***** INPUT FOR THIS TASK *****

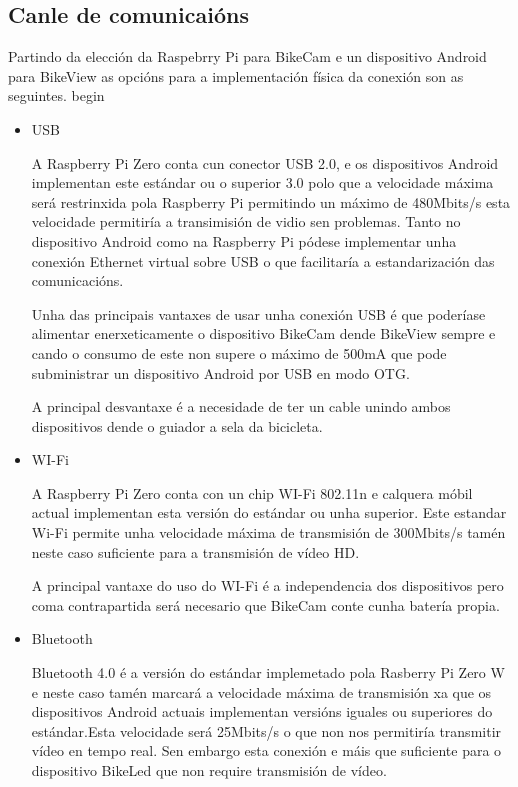 \subsection{Canle de comunicaións}
Partindo da elección da Raspebrry Pi para BikeCam e un dispositivo Android para BikeView as opcións para a implementación física da conexión son as seguintes.
begin{\begin{itemize}
  \item USB

  A Raspberry Pi Zero conta cun conector USB 2.0, e os dispositivos Android implementan este estándar ou o superior 3.0 polo que a velocidade máxima será restrinxida pola Raspberry Pi permitindo un máximo de 480Mbits/s esta velocidade permitiría a transimisión de vidio sen problemas.
  Tanto no dispositivo Android como na Raspberry Pi pódese implementar unha conexión Ethernet virtual sobre USB o que facilitaría a estandarización das comunicacións.

  Unha das principais vantaxes de usar unha conexión USB é que poderíase alimentar enerxeticamente o dispositivo BikeCam dende BikeView sempre e cando o consumo de este non supere o máximo de 500mA que pode subministrar un dispositivo Android por USB en modo OTG.

  A principal desvantaxe é a necesidade de ter un cable unindo ambos dispositivos dende o guiador a sela da bicicleta.

  \item WI-Fi

  A Raspberry Pi Zero conta con un chip WI-Fi 802.11n e calquera móbil actual implementan esta versión do estándar ou unha superior. Este estandar Wi-Fi permite unha velocidade máxima de transmisión de 300Mbits/s tamén neste caso suficiente para a transmisión de vídeo HD.

  A principal vantaxe do uso do WI-Fi é a independencia dos dispositivos pero coma contrapartida será necesario que BikeCam conte cunha batería propia.

  \item Bluetooth

  Bluetooth 4.0 é a versión do estándar implemetado pola Rasberry Pi Zero W e neste caso tamén marcará a velocidade máxima de transmisión xa que os dispositivos Android actuais implementan versións iguales ou superiores do estándar.Esta velocidade será 25Mbits/s o que non nos permitiría transmitir vídeo en tempo real. Sen embargo esta conexión e máis que suficiente para o dispositivo BikeLed que non require transmisión de vídeo.


\end{itemize}}
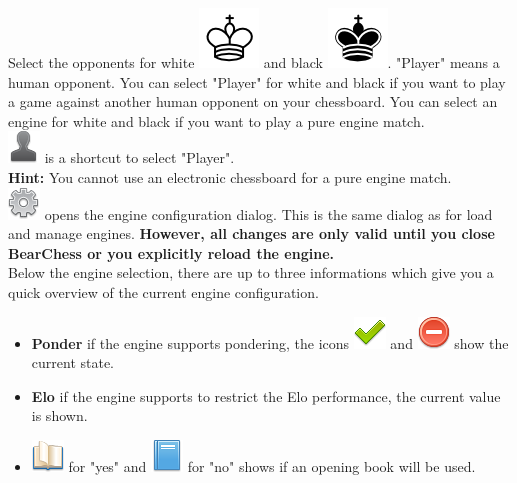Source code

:\documentclass[11pt,a4paper]{article}
\begin{document}
Select the opponents for white \includegraphics[scale=0.4]{KingW.png} and black \includegraphics[scale=0.4]{KingB.png}. "Player" means a human opponent. You can select "Player" for white and black if you want to play a game against another human opponent on your chessboard. You can select an engine for white and black if you want to play a pure engine match.\\
\includegraphics[scale=0.4]{user_silhouette.png} is a shortcut to select "Player".\\


\textbf{Hint:} You cannot use an electronic chessboard for a pure engine match.\\

\includegraphics[scale=0.4]{cog.png} opens the engine configuration dialog. This is the same dialog as for load and manage engines. \textbf{However, all changes are only valid until you close BearChess or you explicitly  reload the engine.}\\
Below the engine selection, there are up to three informations which give you a quick overview of the current engine configuration.

\begin{itemize}
	\item \textbf{Ponder} if the engine supports pondering, the icons \includegraphics[scale=0.4]{tick.png} and \includegraphics[scale=0.4]{delete.png} show the current state.
	\item \textbf{Elo} if the engine supports to restrict the Elo performance, the current value is shown.
	\item  \includegraphics[scale=0.4]{book_open.png} for "yes" and \includegraphics[scale=0.4]{book.png} for "no" shows if an opening book will be used.
\end{itemize}
\end{document}
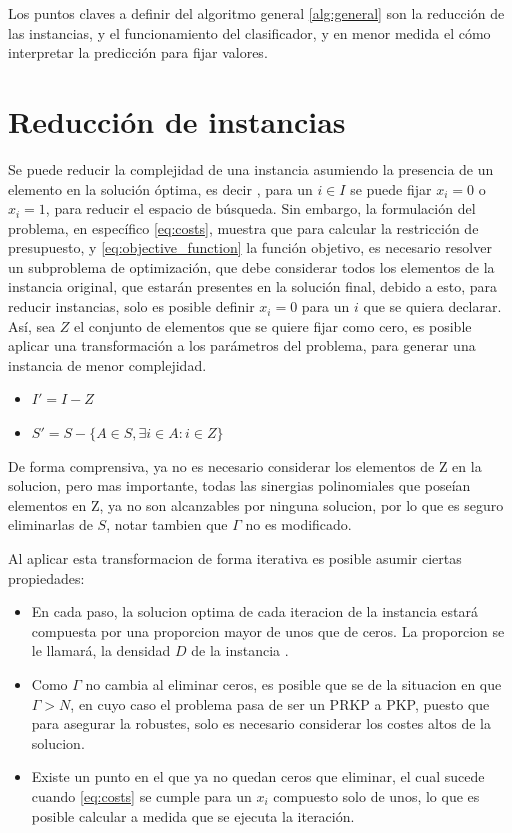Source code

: \documentclass[spanish, a4paper, 12pt, twoside, openany,final]{book}
\numberwithin{equation}{section}
\begin{document}
Los puntos claves a definir del algoritmo general \ref{alg:general} son la reducción de las instancias, y el funcionamiento del clasificador, y en menor medida el cómo interpretar la predicción para fijar valores.





\section{Reducción de instancias}

Se puede reducir la complejidad de una instancia asumiendo la presencia de un elemento en la solución óptima, es decir , para un $i \in I$ se puede fijar $x_i=0$ o $x_i = 1$, para reducir el espacio de búsqueda. Sin embargo, la formulación del problema, en específico \ref{eq:costs}, muestra que para calcular la restricción de presupuesto, y \ref{eq:objective_function} la función objetivo, es necesario resolver un subproblema de optimización, que debe considerar todos los elementos de la instancia original, que estarán presentes en la solución final, debido a esto, para reducir instancias, solo es posible definir $x_i=0$ para un $i$ que se quiera declarar. Así, sea $Z$ el conjunto de elementos que se quiere fijar como cero, es posible aplicar una transformación a los parámetros del problema, para generar una instancia de menor complejidad.
	
\begin{itemize}
	\item $I' = I - Z$
	\item $S' = S - \{A \in S, \exists i \in A: i \in Z\} $
\end{itemize}

De forma comprensiva, ya no es necesario considerar los elementos de Z en la solucion, pero mas importante,
todas las sinergias polinomiales que poseían elementos en Z, ya no son alcanzables por ninguna solucion, por lo que es seguro eliminarlas de $S$, notar tambien que $\Gamma$ no es modificado.

Al aplicar esta transformacion de forma iterativa es posible asumir ciertas propiedades:


\begin{itemize}
\item En cada paso, la solucion optima de cada iteracion de la instancia estará compuesta por una proporcion mayor de unos que de ceros. La proporcion se le llamará, la densidad $D$ de la instancia .

\item  Como $\Gamma$ no cambia al eliminar ceros, es posible que se de la situacion en que $\Gamma > N$, en cuyo caso el problema pasa de ser un PRKP a PKP, puesto que para asegurar la robustes, solo es necesario considerar los costes altos de la solucion.

\item  Existe un punto en el que ya no quedan ceros que eliminar, el cual sucede cuando \ref{eq:costs} se cumple para un $x_i$ compuesto solo de unos, lo que es posible calcular a medida que se ejecuta la iteración.
\end{itemize}
\end{document}
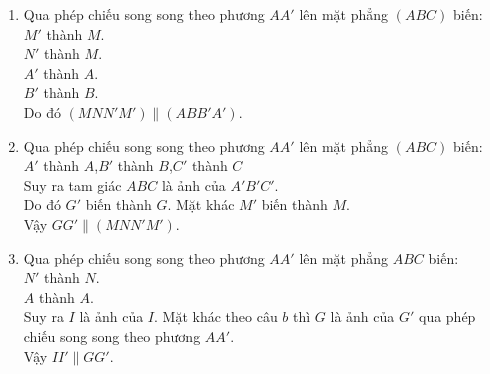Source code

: \begin{vd}
{\begin{center}
			\end{center}
			\begin{enumerate}
				\item  Qua phép chiếu song song theo phương $AA'$ lên mặt phẳng $(ABC)$ biến:\\
				$M'$ thành $M$.\\
				$N'$ thành $M$.\\
				$A'$ thành $A$.\\
				$B'$ thành $B$.\\
				Do đó $(MNN'M')\parallel (ABB'A')$.
				\item Qua phép chiếu song song theo phương $AA'$ lên mặt phẳng $(ABC)$ biến:\\
				$A'$ thành $A$,$B'$ thành $B$,$C'$ thành $C$\\
				Suy ra tam giác $ABC$ là ảnh của $A'B'C'$.\\
				Do đó $G'$ biến thành $G$.
				Mặt khác $M'$ biến thành $M$.\\
				Vậy $GG'\parallel (MNN'M')$.
				\item Qua phép chiếu song song theo phương $AA'$ lên mặt phẳng $ABC$ biến:\\
				$N'$ thành $N$.\\
				$A$ thành $A$.\\
				Suy ra $I$ là ảnh của $I$.
				Mặt khác theo câu $b$ thì $G$ là ảnh của $G'$ qua phép chiếu song song theo phương $AA'$.\\
				Vậy $II'\parallel GG'$.
			\end{enumerate}
		}
	\end{vd}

*****

* **YOUR ASSIGNMENT**: Every entry is to be transcribed exactly, but the pictures are to be left out.

* **REPLY TO THE EXERCISE**:
 \subsection{Canle de comunicaións}
Partindo da elección da Raspebrry Pi para BikeCam e un dispositivo Android para BikeView as opcións para a implementación física da conexión son as seguintes.
begin{\begin{itemize}
  \item USB

  A Raspberry Pi Zero conta cun conector USB 2.0, e os dispositivos Android implementan este estándar ou o superior 3.0 polo que a velocidade máxima será restrinxida pola Raspberry Pi permitindo un máximo de 480Mbits/s esta velocidade permitiría a transimisión de vidio sen problemas.
  Tanto no dispositivo Android como na Raspberry Pi pódese implementar unha conexión Ethernet virtual sobre USB o que facilitaría a estandarización das comunicacións.

  Unha das principais vantaxes de usar unha conexión USB é que poderíase alimentar enerxeticamente o dispositivo BikeCam dende BikeView sempre e cando o consumo de este non supere o máximo de 500mA que pode subministrar un dispositivo Android por USB en modo OTG.

  A principal desvantaxe é a necesidade de ter un cable unindo ambos dispositivos dende o guiador a sela da bicicleta.

  \item WI-Fi

  A Raspberry Pi Zero conta con un chip WI-Fi 802.11n e calquera móbil actual implementan esta versión do estándar ou unha superior. Este estandar Wi-Fi permite unha velocidade máxima de transmisión de 300Mbits/s tamén neste caso suficiente para a transmisión de vídeo HD.

  A principal vantaxe do uso do WI-Fi é a independencia dos dispositivos pero coma contrapartida será necesario que BikeCam conte cunha batería propia.

  \item Bluetooth

  Bluetooth 4.0 é a versión do estándar implemetado pola Rasberry Pi Zero W e neste caso tamén marcará a velocidade máxima de transmisión xa que os dispositivos Android actuais implementan versións iguales ou superiores do estándar.Esta velocidade será 25Mbits/s o que non nos permitiría transmitir vídeo en tempo real. Sen embargo esta conexión e máis que suficiente para o dispositivo BikeLed que non require transmisión de vídeo.


\end{itemize}}
Source code

:\documentclass[11pt,a4paper]{article}
\begin{document}
Select the opponents for white \includegraphics[scale=0.4]{KingW.png} and black \includegraphics[scale=0.4]{KingB.png}. "Player" means a human opponent. You can select "Player" for white and black if you want to play a game against another human opponent on your chessboard. You can select an engine for white and black if you want to play a pure engine match.\\
\includegraphics[scale=0.4]{user_silhouette.png} is a shortcut to select "Player".\\


\textbf{Hint:} You cannot use an electronic chessboard for a pure engine match.\\

\includegraphics[scale=0.4]{cog.png} opens the engine configuration dialog. This is the same dialog as for load and manage engines. \textbf{However, all changes are only valid until you close BearChess or you explicitly  reload the engine.}\\
Below the engine selection, there are up to three informations which give you a quick overview of the current engine configuration.

\begin{itemize}
	\item \textbf{Ponder} if the engine supports pondering, the icons \includegraphics[scale=0.4]{tick.png} and \includegraphics[scale=0.4]{delete.png} show the current state.
	\item \textbf{Elo} if the engine supports to restrict the Elo performance, the current value is shown.
	\item  \includegraphics[scale=0.4]{book_open.png} for "yes" and \includegraphics[scale=0.4]{book.png} for "no" shows if an opening book will be used.
\end{itemize}
\end{document}
Source code

: \documentclass[spanish, a4paper, 12pt, twoside, openany,final]{book}
\numberwithin{equation}{section}
\begin{document}
Los puntos claves a definir del algoritmo general \ref{alg:general} son la reducción de las instancias, y el funcionamiento del clasificador, y en menor medida el cómo interpretar la predicción para fijar valores.





\section{Reducción de instancias}

Se puede reducir la complejidad de una instancia asumiendo la presencia de un elemento en la solución óptima, es decir , para un $i \in I$ se puede fijar $x_i=0$ o $x_i = 1$, para reducir el espacio de búsqueda. Sin embargo, la formulación del problema, en específico \ref{eq:costs}, muestra que para calcular la restricción de presupuesto, y \ref{eq:objective_function} la función objetivo, es necesario resolver un subproblema de optimización, que debe considerar todos los elementos de la instancia original, que estarán presentes en la solución final, debido a esto, para reducir instancias, solo es posible definir $x_i=0$ para un $i$ que se quiera declarar. Así, sea $Z$ el conjunto de elementos que se quiere fijar como cero, es posible aplicar una transformación a los parámetros del problema, para generar una instancia de menor complejidad.
	
\begin{itemize}
	\item $I' = I - Z$
	\item $S' = S - \{A \in S, \exists i \in A: i \in Z\} $
\end{itemize}

De forma comprensiva, ya no es necesario considerar los elementos de Z en la solucion, pero mas importante,
todas las sinergias polinomiales que poseían elementos en Z, ya no son alcanzables por ninguna solucion, por lo que es seguro eliminarlas de $S$, notar tambien que $\Gamma$ no es modificado.

Al aplicar esta transformacion de forma iterativa es posible asumir ciertas propiedades:


\begin{itemize}
\item En cada paso, la solucion optima de cada iteracion de la instancia estará compuesta por una proporcion mayor de unos que de ceros. La proporcion se le llamará, la densidad $D$ de la instancia .

\item  Como $\Gamma$ no cambia al eliminar ceros, es posible que se de la situacion en que $\Gamma > N$, en cuyo caso el problema pasa de ser un PRKP a PKP, puesto que para asegurar la robustes, solo es necesario considerar los costes altos de la solucion.

\item  Existe un punto en el que ya no quedan ceros que eliminar, el cual sucede cuando \ref{eq:costs} se cumple para un $x_i$ compuesto solo de unos, lo que es posible calcular a medida que se ejecuta la iteración.
\end{itemize}
\end{document}
Source code

: \begin{vd}
{\begin{center}
			\end{center}
			\begin{enumerate}
				\item  Qua phép chiếu song song theo phương $AA'$ lên mặt phẳng $(ABC)$ biến:\\
				$M'$ thành $M$.\\
				$N'$ thành $M$.\\
				$A'$ thành $A$.\\
				$B'$ thành $B$.\\
				Do đó $(MNN'M')\parallel (ABB'A')$.
				\item Qua phép chiếu song song theo phương $AA'$ lên mặt phẳng $(ABC)$ biến:\\
				$A'$ thành $A$,$B'$ thành $B$,$C'$ thành $C$\\
				Suy ra tam giác $ABC$ là ảnh của $A'B'C'$.\\
				Do đó $G'$ biến thành $G$.
				Mặt khác $M'$ biến thành $M$.\\
				Vậy $GG'\parallel (MNN'M')$.
				\item Qua phép chiếu song song theo phương $AA'$ lên mặt phẳng $ABC$ biến:\\
				$N'$ thành $N$.\\
				$A$ thành $A$.\\
				Suy ra $I$ là ảnh của $I$.
				Mặt khác theo câu $b$ thì $G$ là ảnh của $G'$ qua phép chiếu song song theo phương $AA'$.\\
				Vậy $II'\parallel GG'$.
			\end{enumerate}
		}
	\end{vd}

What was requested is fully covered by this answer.